_Problem to solve_: Give back exactly the first lines of the entries below, through the line with "24 & F1 & +1.73 & 2.93 & 0.5000 & 1.0000 \\".

_Saved entries_:
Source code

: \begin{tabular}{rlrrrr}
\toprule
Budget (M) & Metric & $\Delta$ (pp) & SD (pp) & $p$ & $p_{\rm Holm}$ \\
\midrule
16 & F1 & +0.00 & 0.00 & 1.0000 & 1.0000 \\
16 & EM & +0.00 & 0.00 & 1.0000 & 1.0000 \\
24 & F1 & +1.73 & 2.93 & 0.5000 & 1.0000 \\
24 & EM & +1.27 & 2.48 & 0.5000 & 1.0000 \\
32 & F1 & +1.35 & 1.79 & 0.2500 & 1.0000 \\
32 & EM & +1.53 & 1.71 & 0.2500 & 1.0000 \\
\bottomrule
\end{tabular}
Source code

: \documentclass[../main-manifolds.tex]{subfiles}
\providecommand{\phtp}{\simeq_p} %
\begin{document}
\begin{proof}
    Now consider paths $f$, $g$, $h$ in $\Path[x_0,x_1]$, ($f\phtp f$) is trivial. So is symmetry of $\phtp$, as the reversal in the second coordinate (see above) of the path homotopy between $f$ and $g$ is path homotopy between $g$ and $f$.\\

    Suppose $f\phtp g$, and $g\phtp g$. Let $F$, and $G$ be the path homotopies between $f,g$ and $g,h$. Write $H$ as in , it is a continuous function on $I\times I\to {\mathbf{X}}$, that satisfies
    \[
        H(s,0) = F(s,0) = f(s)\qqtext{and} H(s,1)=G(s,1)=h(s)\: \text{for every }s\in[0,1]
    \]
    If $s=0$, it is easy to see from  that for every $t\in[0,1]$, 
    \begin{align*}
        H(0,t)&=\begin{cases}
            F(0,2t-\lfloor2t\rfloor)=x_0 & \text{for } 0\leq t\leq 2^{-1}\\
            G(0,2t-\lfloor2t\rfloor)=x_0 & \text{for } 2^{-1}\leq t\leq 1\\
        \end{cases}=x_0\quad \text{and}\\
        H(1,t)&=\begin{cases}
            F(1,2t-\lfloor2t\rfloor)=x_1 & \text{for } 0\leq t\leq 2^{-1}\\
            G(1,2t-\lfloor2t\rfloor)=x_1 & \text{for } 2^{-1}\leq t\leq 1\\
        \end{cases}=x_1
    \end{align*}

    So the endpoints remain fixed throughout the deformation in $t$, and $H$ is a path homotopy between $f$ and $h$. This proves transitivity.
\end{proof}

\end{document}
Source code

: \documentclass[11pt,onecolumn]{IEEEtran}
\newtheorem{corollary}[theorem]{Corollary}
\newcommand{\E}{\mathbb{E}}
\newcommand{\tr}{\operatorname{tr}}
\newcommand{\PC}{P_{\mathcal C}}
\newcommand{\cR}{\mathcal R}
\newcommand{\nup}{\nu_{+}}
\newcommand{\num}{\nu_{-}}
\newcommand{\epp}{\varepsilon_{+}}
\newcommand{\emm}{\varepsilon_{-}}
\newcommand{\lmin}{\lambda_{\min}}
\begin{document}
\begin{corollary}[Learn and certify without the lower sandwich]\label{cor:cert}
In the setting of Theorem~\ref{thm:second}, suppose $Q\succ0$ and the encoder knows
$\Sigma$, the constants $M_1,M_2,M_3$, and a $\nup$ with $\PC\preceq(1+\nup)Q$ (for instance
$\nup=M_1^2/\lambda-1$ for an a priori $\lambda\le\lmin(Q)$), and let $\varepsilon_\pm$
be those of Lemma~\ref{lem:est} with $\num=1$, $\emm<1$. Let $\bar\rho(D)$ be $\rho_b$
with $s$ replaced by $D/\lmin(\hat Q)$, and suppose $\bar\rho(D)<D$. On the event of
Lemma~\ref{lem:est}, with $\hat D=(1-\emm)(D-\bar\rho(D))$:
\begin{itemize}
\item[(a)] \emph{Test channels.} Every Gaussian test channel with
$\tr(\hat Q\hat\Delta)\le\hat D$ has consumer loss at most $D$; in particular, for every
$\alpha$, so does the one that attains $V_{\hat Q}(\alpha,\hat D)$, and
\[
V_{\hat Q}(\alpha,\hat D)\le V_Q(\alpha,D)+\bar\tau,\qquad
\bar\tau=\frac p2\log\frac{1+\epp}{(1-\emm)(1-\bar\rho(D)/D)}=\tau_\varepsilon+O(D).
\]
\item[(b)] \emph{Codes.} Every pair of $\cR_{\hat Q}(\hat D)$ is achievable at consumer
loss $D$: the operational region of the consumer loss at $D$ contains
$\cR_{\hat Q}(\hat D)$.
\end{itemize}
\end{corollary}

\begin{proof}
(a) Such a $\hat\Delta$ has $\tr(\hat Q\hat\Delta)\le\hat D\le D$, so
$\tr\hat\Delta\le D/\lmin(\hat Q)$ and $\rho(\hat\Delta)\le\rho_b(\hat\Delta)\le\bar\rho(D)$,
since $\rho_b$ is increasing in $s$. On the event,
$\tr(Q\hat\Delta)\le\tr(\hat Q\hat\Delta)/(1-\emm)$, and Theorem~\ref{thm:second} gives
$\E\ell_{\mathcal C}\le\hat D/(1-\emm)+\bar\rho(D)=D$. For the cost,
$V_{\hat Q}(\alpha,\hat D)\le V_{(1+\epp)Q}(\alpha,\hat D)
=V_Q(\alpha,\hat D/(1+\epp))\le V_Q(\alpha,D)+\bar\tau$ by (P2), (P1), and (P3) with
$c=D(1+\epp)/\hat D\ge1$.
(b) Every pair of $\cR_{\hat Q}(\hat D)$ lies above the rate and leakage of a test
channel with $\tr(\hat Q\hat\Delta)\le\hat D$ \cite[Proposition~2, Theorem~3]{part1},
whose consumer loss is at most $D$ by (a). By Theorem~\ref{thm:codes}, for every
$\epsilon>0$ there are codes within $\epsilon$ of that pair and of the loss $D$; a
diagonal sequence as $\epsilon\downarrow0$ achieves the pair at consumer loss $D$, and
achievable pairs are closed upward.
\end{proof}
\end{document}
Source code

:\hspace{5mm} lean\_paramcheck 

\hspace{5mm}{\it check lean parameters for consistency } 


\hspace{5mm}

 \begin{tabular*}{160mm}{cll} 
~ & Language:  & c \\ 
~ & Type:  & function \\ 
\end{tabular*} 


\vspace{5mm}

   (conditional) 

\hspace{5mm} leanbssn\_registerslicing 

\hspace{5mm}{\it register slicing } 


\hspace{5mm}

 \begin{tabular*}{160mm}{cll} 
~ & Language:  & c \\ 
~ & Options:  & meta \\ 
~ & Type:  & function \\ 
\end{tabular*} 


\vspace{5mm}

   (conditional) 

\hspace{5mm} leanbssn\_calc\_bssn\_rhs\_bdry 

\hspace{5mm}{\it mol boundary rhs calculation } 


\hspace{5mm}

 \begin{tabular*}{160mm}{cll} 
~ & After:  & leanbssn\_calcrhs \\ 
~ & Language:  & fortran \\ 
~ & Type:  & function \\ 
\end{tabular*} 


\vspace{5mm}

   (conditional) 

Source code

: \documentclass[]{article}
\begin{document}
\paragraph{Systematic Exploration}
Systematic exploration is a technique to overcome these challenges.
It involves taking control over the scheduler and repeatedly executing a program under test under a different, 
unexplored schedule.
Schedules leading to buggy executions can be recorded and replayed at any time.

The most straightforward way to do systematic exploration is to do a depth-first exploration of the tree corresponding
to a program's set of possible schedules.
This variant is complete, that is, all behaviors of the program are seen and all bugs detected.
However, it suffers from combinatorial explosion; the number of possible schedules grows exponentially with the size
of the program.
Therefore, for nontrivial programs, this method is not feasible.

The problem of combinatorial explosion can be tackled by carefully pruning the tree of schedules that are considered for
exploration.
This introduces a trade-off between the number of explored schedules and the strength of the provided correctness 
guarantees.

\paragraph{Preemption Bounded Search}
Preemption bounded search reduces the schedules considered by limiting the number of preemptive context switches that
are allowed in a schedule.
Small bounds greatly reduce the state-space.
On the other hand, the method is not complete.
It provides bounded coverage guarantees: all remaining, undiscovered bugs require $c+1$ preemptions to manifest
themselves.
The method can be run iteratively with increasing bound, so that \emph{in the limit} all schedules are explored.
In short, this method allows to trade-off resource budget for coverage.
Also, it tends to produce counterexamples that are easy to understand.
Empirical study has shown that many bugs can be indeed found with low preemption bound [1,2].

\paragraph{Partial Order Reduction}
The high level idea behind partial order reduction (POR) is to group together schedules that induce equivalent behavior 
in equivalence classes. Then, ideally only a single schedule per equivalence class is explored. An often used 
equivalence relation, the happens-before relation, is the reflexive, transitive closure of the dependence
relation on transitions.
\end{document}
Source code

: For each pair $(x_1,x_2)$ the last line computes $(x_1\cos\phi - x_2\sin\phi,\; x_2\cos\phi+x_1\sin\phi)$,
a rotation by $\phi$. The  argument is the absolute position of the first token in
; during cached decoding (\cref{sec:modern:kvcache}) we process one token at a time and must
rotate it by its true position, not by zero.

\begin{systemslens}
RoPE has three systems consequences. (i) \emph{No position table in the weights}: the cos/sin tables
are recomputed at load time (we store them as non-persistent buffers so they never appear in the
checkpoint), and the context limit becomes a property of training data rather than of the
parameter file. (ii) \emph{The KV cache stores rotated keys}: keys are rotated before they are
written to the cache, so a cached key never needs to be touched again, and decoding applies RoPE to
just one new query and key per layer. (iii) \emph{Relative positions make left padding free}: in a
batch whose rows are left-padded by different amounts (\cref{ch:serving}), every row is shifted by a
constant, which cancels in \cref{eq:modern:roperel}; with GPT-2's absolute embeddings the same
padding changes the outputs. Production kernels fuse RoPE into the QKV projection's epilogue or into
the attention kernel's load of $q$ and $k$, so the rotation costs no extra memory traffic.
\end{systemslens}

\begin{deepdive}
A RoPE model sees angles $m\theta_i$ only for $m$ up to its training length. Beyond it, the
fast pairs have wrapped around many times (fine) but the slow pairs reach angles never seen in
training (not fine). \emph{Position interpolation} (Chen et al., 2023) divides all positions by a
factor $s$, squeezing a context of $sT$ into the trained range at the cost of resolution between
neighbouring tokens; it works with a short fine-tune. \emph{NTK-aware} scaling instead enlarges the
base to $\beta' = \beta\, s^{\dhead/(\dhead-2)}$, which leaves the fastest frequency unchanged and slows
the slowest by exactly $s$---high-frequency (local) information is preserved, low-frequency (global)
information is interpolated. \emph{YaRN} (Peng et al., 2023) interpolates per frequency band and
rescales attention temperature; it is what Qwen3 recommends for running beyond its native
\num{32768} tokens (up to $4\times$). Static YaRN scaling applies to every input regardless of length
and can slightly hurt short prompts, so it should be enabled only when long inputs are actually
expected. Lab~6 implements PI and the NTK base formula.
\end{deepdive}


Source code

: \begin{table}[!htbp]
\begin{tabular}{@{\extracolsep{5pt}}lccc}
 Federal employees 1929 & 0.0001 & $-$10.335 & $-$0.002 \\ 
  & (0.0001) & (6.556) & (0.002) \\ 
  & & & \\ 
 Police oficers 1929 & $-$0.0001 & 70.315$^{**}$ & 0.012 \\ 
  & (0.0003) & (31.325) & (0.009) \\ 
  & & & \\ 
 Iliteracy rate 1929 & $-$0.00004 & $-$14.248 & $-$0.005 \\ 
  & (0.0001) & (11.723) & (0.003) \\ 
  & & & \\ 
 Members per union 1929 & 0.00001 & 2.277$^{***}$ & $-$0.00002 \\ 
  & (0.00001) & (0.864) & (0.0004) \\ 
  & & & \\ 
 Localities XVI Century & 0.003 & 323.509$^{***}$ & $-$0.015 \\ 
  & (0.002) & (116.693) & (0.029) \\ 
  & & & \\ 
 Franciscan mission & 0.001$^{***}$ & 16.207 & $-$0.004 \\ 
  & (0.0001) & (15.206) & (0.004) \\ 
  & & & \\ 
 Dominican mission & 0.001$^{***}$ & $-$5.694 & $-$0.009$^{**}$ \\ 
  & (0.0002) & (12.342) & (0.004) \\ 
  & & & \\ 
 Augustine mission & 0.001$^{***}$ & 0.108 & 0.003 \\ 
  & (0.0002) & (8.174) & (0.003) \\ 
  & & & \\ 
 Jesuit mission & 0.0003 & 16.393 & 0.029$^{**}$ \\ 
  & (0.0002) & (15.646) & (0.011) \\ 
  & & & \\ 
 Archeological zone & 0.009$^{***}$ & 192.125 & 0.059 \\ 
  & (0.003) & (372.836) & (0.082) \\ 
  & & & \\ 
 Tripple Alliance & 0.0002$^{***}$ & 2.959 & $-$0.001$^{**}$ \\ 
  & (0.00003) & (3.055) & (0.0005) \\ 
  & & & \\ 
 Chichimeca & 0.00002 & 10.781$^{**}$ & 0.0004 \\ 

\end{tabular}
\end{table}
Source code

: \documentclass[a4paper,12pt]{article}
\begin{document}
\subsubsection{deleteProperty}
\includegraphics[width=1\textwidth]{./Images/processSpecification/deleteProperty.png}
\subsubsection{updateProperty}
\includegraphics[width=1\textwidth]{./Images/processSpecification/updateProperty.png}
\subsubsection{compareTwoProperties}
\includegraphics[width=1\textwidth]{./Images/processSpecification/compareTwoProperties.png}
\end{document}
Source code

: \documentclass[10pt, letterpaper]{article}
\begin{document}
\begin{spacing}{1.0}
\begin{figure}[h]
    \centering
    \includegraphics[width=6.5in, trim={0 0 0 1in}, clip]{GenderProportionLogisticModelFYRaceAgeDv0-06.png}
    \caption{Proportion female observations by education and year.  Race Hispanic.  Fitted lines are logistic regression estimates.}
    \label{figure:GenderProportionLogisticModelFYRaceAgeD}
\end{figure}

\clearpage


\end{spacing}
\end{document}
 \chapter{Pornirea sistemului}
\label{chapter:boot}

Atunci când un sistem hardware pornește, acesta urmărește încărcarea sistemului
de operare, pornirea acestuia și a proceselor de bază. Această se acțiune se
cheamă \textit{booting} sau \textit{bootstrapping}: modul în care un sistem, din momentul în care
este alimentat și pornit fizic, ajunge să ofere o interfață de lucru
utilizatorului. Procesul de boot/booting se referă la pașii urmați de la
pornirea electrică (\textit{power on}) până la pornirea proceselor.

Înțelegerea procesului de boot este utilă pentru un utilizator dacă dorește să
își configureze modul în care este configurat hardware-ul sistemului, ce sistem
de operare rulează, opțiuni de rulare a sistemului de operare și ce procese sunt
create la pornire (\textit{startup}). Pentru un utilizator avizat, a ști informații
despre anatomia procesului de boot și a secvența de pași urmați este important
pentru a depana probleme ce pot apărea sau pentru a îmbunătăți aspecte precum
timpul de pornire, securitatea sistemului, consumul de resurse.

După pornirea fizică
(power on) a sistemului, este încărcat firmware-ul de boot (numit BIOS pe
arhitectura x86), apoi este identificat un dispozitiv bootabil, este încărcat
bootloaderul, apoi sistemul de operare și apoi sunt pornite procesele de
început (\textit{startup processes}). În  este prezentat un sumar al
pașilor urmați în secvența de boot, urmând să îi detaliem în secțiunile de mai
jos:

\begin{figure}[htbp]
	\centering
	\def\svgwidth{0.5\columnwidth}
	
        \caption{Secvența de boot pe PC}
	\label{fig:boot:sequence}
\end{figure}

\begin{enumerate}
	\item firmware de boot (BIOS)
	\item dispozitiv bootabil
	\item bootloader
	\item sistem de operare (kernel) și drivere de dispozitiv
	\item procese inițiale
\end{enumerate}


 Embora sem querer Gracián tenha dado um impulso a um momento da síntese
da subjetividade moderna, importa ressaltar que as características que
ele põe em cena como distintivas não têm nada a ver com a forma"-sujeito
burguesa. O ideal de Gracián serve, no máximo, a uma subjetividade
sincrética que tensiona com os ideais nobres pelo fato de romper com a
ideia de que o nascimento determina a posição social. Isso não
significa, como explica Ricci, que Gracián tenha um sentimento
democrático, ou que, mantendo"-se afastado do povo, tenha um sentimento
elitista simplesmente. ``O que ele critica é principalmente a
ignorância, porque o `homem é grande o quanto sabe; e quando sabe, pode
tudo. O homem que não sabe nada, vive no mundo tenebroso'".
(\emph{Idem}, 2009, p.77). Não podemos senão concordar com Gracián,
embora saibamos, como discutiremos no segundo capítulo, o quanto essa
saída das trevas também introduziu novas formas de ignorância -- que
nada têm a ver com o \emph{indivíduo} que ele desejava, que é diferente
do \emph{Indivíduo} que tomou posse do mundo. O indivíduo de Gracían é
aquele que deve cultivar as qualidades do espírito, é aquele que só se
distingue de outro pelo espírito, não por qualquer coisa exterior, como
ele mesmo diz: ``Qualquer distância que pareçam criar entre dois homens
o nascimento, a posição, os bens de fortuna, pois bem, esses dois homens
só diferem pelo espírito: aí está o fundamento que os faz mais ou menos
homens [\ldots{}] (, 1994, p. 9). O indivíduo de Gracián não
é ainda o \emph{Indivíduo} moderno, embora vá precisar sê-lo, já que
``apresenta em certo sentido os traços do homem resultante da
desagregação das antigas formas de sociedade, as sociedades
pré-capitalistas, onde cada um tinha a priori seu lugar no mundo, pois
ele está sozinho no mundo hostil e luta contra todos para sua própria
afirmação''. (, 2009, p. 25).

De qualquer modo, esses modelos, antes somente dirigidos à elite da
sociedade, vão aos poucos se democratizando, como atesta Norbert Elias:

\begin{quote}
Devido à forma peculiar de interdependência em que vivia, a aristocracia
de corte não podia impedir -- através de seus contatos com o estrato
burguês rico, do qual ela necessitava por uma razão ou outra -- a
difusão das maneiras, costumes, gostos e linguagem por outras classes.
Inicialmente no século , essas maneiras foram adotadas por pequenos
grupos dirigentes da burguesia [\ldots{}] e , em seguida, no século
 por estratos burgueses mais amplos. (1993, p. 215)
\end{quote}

_Expected answer_:
Source code

: \begin{tabular}{rlrrrr}
\toprule
Budget (M) & Metric & $\Delta$ (pp) & SD (pp) & $p$ & $p_{\rm Holm}$ \\
\midrule
16 & F1 & +0.00 & 0.00 & 1.0000 & 1.0000 \\
16 & EM & +0.00 & 0.00 & 1.0000 & 1.0000 \\
24 & F1 & +1.73 & 2.93 & 0.5000 & 1.0000 \\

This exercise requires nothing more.